Closed mvollmer closed 2 weeks ago
The two testFrameReload
tests are suspicious: I don't know what requirement or feature they are supposed to test. They still pass, but maybe only by accident.
What they do:
1) modify the DOM directly to remove the "data-ready" attribute of a iframe 2) modify the DOM to change the "src" attrr of the iframe 3) wait for the "data-ready" attribute to come back
Step 2) might simulate the code inside the iframe changing its own location, but that is not something Cockpit supports beyond changing the hash. Both the old and new Shell will just react to the "load" event on the iframe, run their hash tracking stuff, and then put the correct "src" attribute back. The old Shell would run its polling loop, but the new Shell just brings the DOM into sync with its own reality.
So, without knowing what testFrameReload is actually testing, I don't know whether the new Shell broke something.
FTR, I'm afraid I don't know what that data-ready
hackery in the test should achieve. It goes way back to 2015:
It seems to me that we should test this using the "Active pages" killer in the session menu (with Alt) and then loading it back from the menu -- otherwise it's just internal hackery and meaningless IMHO.
It seems to me that we should test this using the "Active pages" killer in the session menu (with Alt) and then loading it back from the menu -- otherwise it's just internal hackery and meaningless IMHO.
Hmm, there is also the "Reload this frame" action in the browser menu. I wonder if we survive that.

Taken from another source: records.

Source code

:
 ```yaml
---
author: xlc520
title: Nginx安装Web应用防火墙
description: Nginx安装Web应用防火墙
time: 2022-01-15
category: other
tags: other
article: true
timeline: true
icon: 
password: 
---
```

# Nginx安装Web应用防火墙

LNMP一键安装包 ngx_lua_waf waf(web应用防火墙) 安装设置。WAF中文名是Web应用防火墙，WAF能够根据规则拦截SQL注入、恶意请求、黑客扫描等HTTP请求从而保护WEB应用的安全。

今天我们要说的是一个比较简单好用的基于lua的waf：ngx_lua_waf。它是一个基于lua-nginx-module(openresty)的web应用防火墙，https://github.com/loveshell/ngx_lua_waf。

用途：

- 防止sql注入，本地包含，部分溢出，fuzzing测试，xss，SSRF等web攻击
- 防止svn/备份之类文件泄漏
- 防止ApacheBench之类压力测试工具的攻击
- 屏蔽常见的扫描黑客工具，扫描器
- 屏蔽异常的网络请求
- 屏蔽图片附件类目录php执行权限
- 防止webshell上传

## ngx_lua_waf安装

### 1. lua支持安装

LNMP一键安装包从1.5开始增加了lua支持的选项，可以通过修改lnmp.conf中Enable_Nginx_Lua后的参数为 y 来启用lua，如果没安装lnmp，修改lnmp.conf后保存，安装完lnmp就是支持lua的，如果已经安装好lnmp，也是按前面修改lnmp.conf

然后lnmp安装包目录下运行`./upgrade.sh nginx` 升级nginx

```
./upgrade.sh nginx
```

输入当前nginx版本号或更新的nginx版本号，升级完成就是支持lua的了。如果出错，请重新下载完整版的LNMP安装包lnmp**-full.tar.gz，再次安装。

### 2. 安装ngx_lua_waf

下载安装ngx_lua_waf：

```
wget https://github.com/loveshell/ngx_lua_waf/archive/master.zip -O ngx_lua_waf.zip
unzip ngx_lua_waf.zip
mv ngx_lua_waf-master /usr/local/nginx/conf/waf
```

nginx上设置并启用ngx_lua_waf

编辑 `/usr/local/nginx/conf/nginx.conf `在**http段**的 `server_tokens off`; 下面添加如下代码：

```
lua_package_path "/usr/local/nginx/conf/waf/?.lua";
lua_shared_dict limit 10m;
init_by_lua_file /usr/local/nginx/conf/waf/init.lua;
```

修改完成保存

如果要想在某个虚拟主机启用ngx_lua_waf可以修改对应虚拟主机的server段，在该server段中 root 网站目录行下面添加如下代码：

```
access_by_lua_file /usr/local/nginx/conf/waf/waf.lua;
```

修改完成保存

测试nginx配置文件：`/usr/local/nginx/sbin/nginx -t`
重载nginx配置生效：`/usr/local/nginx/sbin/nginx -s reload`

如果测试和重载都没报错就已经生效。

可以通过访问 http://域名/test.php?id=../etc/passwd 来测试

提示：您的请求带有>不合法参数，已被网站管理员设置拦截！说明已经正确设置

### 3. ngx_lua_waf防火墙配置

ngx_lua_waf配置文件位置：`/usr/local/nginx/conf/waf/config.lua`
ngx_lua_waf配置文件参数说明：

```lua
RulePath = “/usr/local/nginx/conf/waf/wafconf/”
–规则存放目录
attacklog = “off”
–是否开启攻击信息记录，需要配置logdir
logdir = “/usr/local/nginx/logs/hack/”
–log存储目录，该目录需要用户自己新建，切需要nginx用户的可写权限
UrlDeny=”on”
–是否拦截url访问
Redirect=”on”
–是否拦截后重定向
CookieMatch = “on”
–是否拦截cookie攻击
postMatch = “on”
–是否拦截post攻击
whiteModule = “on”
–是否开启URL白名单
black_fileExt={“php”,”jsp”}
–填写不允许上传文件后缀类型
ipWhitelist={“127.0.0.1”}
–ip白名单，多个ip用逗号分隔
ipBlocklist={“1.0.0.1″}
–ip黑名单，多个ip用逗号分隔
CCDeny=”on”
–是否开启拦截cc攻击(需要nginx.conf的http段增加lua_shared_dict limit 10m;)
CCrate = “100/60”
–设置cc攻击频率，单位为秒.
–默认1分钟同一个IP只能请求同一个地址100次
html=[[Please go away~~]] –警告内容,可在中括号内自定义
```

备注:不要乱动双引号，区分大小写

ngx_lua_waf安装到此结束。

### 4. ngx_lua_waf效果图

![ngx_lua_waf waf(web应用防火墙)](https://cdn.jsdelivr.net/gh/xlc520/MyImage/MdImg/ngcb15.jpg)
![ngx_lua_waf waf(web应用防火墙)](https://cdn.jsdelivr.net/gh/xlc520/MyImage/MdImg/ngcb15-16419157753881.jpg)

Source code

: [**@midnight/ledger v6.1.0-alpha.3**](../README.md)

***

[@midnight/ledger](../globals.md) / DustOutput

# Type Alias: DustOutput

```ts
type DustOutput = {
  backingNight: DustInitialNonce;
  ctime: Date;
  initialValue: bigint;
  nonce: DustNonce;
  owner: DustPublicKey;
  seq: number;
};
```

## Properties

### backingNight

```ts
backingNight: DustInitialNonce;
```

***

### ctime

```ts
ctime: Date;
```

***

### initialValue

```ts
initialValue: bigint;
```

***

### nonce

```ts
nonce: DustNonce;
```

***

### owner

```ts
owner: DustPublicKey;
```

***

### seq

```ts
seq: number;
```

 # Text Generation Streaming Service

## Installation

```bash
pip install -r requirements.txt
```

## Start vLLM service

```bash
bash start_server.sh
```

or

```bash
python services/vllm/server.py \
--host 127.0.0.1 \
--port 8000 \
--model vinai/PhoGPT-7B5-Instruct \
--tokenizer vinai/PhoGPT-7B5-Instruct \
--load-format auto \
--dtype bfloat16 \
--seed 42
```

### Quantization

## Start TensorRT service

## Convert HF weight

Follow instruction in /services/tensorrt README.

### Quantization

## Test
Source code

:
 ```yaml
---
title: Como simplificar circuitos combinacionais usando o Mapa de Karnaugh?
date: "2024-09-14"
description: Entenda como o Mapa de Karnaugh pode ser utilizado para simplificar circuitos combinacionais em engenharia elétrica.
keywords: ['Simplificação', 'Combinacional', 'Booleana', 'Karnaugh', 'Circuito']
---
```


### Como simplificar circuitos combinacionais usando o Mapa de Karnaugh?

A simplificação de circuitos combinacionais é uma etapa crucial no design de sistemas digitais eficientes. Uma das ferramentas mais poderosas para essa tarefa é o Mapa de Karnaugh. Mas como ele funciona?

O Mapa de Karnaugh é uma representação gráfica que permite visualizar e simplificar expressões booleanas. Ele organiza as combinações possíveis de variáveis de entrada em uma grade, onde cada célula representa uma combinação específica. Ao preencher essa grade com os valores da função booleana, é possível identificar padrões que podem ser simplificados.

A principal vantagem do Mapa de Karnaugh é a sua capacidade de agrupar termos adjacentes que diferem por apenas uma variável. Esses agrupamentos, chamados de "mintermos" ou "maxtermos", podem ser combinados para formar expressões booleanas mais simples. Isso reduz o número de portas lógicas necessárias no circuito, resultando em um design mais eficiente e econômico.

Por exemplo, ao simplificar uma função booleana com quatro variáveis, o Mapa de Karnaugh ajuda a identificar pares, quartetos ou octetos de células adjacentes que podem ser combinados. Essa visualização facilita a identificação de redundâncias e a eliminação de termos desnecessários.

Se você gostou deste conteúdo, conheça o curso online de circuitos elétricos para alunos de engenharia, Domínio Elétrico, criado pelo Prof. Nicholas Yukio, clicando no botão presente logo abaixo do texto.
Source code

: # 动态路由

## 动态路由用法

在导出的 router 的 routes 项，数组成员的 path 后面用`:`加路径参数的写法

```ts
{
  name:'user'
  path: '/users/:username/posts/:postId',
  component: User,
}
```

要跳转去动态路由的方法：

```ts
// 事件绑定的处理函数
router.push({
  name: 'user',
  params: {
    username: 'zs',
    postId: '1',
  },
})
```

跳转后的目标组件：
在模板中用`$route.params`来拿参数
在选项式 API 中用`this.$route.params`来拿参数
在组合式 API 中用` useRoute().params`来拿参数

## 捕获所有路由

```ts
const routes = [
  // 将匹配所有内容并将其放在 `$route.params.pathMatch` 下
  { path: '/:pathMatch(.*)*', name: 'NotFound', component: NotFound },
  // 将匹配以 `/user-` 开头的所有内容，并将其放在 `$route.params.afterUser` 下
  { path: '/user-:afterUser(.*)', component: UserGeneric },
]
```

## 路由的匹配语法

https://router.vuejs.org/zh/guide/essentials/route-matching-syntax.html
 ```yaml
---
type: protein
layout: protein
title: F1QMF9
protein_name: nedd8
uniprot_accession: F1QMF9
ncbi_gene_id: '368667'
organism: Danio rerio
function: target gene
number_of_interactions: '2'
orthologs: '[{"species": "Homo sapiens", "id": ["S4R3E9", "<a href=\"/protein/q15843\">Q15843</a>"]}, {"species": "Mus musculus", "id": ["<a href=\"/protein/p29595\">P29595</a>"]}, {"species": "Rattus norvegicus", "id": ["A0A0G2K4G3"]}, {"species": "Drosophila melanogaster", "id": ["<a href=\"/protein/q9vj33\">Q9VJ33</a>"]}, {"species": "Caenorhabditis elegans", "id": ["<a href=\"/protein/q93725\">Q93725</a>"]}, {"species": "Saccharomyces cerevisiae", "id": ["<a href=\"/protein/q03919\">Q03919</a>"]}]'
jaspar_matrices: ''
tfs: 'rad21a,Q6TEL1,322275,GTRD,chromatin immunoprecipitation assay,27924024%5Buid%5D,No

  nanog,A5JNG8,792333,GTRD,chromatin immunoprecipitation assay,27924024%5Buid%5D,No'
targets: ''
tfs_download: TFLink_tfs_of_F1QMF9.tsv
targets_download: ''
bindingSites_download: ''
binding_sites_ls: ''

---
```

https://github.com/cockpit-project/cockpit/commit/37aedec68f7b50cd13435920334c3c4ba6cef59b is worried about the router, and that a page needs to be unregistered when it is reloaded. (so that the channels open for the previous incarnation of the frame are closed,) I think this happens now via the "unload" event that the router listens to. I'll experiment a bit with "Reload this frame" as well.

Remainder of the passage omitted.